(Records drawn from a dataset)
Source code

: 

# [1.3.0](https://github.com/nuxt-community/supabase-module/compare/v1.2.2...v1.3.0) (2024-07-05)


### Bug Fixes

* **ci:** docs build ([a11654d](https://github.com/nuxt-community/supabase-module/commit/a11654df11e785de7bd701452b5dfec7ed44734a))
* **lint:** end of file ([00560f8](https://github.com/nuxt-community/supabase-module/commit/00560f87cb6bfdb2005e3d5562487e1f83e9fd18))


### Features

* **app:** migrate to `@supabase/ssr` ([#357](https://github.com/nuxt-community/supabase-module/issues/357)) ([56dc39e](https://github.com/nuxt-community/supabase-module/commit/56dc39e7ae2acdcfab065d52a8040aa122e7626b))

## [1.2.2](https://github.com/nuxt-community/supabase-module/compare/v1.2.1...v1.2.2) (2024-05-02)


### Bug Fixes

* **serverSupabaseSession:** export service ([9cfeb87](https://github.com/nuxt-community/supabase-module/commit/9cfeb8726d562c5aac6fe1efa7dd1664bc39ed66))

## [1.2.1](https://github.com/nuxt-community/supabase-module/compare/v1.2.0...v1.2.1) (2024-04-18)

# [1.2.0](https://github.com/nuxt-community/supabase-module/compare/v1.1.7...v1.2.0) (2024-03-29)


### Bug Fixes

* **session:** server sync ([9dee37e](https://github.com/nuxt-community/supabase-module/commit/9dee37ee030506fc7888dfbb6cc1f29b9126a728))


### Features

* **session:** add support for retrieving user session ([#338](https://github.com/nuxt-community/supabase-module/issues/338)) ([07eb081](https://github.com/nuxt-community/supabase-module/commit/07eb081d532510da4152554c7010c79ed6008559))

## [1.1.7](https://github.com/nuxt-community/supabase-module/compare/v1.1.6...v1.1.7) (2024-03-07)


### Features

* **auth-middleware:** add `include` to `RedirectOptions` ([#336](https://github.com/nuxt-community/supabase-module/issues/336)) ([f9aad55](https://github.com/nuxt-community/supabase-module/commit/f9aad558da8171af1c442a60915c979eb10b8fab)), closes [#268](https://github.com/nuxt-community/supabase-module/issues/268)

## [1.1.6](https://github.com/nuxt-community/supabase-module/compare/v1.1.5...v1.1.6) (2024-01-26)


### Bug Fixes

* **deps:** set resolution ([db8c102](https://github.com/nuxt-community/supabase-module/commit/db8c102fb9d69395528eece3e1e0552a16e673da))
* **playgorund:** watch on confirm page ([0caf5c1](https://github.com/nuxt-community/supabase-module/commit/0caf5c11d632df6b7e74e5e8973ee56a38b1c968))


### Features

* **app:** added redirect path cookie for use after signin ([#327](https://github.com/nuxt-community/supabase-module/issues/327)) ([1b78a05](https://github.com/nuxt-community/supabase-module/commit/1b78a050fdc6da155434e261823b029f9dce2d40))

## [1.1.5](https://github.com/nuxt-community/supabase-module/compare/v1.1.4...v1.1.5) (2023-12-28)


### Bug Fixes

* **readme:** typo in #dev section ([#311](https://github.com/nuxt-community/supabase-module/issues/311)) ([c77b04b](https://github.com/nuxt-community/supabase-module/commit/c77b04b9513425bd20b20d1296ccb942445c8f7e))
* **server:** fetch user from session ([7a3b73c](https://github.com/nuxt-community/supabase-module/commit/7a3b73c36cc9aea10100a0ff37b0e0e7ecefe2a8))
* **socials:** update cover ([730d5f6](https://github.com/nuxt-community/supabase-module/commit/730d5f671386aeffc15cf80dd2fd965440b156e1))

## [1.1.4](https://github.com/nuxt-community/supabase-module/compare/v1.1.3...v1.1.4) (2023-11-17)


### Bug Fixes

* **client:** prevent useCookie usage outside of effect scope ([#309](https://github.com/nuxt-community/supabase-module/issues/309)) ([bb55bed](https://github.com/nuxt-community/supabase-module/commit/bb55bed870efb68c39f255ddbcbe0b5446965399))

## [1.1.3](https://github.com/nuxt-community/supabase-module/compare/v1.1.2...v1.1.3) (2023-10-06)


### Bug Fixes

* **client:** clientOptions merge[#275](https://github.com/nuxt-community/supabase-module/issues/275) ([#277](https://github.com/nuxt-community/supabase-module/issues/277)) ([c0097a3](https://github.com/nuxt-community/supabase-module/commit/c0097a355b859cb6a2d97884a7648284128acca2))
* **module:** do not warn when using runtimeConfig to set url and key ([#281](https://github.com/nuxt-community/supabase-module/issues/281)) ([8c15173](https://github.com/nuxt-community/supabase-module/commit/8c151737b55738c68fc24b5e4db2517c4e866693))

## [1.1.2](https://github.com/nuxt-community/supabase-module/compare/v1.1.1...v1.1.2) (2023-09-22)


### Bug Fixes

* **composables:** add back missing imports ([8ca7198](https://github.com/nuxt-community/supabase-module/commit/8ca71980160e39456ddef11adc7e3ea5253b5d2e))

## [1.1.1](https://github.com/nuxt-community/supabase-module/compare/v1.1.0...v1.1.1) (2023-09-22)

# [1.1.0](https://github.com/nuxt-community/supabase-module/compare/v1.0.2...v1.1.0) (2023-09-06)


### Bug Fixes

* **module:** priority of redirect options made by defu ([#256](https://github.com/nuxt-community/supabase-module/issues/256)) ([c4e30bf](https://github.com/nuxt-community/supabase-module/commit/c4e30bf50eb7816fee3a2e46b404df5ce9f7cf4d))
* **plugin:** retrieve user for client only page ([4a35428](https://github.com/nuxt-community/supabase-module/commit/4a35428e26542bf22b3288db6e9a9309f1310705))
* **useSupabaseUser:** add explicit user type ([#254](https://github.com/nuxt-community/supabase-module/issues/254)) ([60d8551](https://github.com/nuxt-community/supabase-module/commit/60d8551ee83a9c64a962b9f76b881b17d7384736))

Exercise requirements -
Copy every record once more, exactly as given.

Exercise answer -
Source code

: 

# [1.3.0](https://github.com/nuxt-community/supabase-module/compare/v1.2.2...v1.3.0) (2024-07-05)


### Bug Fixes

* **ci:** docs build ([a11654d](https://github.com/nuxt-community/supabase-module/commit/a11654df11e785de7bd701452b5dfec7ed44734a))
* **lint:** end of file ([00560f8](https://github.com/nuxt-community/supabase-module/commit/00560f87cb6bfdb2005e3d5562487e1f83e9fd18))


### Features

* **app:** migrate to `@supabase/ssr` ([#357](https://github.com/nuxt-community/supabase-module/issues/357)) ([56dc39e](https://github.com/nuxt-community/supabase-module/commit/56dc39e7ae2acdcfab065d52a8040aa122e7626b))

## [1.2.2](https://github.com/nuxt-community/supabase-module/compare/v1.2.1...v1.2.2) (2024-05-02)


### Bug Fixes

* **serverSupabaseSession:** export service ([9cfeb87](https://github.com/nuxt-community/supabase-module/commit/9cfeb8726d562c5aac6fe1efa7dd1664bc39ed66))

## [1.2.1](https://github.com/nuxt-community/supabase-module/compare/v1.2.0...v1.2.1) (2024-04-18)

# [1.2.0](https://github.com/nuxt-community/supabase-module/compare/v1.1.7...v1.2.0) (2024-03-29)


### Bug Fixes

* **session:** server sync ([9dee37e](https://github.com/nuxt-community/supabase-module/commit/9dee37ee030506fc7888dfbb6cc1f29b9126a728))


### Features

* **session:** add support for retrieving user session ([#338](https://github.com/nuxt-community/supabase-module/issues/338)) ([07eb081](https://github.com/nuxt-community/supabase-module/commit/07eb081d532510da4152554c7010c79ed6008559))

## [1.1.7](https://github.com/nuxt-community/supabase-module/compare/v1.1.6...v1.1.7) (2024-03-07)


### Features

* **auth-middleware:** add `include` to `RedirectOptions` ([#336](https://github.com/nuxt-community/supabase-module/issues/336)) ([f9aad55](https://github.com/nuxt-community/supabase-module/commit/f9aad558da8171af1c442a60915c979eb10b8fab)), closes [#268](https://github.com/nuxt-community/supabase-module/issues/268)

## [1.1.6](https://github.com/nuxt-community/supabase-module/compare/v1.1.5...v1.1.6) (2024-01-26)


### Bug Fixes

* **deps:** set resolution ([db8c102](https://github.com/nuxt-community/supabase-module/commit/db8c102fb9d69395528eece3e1e0552a16e673da))
* **playgorund:** watch on confirm page ([0caf5c1](https://github.com/nuxt-community/supabase-module/commit/0caf5c11d632df6b7e74e5e8973ee56a38b1c968))


### Features

* **app:** added redirect path cookie for use after signin ([#327](https://github.com/nuxt-community/supabase-module/issues/327)) ([1b78a05](https://github.com/nuxt-community/supabase-module/commit/1b78a050fdc6da155434e261823b029f9dce2d40))

## [1.1.5](https://github.com/nuxt-community/supabase-module/compare/v1.1.4...v1.1.5) (2023-12-28)


### Bug Fixes

* **readme:** typo in #dev section ([#311](https://github.com/nuxt-community/supabase-module/issues/311)) ([c77b04b](https://github.com/nuxt-community/supabase-module/commit/c77b04b9513425bd20b20d1296ccb942445c8f7e))
* **server:** fetch user from session ([7a3b73c](https://github.com/nuxt-community/supabase-module/commit/7a3b73c36cc9aea10100a0ff37b0e0e7ecefe2a8))
* **socials:** update cover ([730d5f6](https://github.com/nuxt-community/supabase-module/commit/730d5f671386aeffc15cf80dd2fd965440b156e1))

## [1.1.4](https://github.com/nuxt-community/supabase-module/compare/v1.1.3...v1.1.4) (2023-11-17)


### Bug Fixes

* **client:** prevent useCookie usage outside of effect scope ([#309](https://github.com/nuxt-community/supabase-module/issues/309)) ([bb55bed](https://github.com/nuxt-community/supabase-module/commit/bb55bed870efb68c39f255ddbcbe0b5446965399))

## [1.1.3](https://github.com/nuxt-community/supabase-module/compare/v1.1.2...v1.1.3) (2023-10-06)


### Bug Fixes

* **client:** clientOptions merge[#275](https://github.com/nuxt-community/supabase-module/issues/275) ([#277](https://github.com/nuxt-community/supabase-module/issues/277)) ([c0097a3](https://github.com/nuxt-community/supabase-module/commit/c0097a355b859cb6a2d97884a7648284128acca2))
* **module:** do not warn when using runtimeConfig to set url and key ([#281](https://github.com/nuxt-community/supabase-module/issues/281)) ([8c15173](https://github.com/nuxt-community/supabase-module/commit/8c151737b55738c68fc24b5e4db2517c4e866693))

## [1.1.2](https://github.com/nuxt-community/supabase-module/compare/v1.1.1...v1.1.2) (2023-09-22)


### Bug Fixes

* **composables:** add back missing imports ([8ca7198](https://github.com/nuxt-community/supabase-module/commit/8ca71980160e39456ddef11adc7e3ea5253b5d2e))

## [1.1.1](https://github.com/nuxt-community/supabase-module/compare/v1.1.0...v1.1.1) (2023-09-22)

# [1.1.0](https://github.com/nuxt-community/supabase-module/compare/v1.0.2...v1.1.0) (2023-09-06)


### Bug Fixes

* **module:** priority of redirect options made by defu ([#256](https://github.com/nuxt-community/supabase-module/issues/256)) ([c4e30bf](https://github.com/nuxt-community/supabase-module/commit/c4e30bf50eb7816fee3a2e46b404df5ce9f7cf4d))
* **plugin:** retrieve user for client only page ([4a35428](https://github.com/nuxt-community/supabase-module/commit/4a35428e26542bf22b3288db6e9a9309f1310705))
* **useSupabaseUser:** add explicit user type ([#254](https://github.com/nuxt-community/supabase-module/issues/254)) ([60d8551](https://github.com/nuxt-community/supabase-module/commit/60d8551ee83a9c64a962b9f76b881b17d7384736))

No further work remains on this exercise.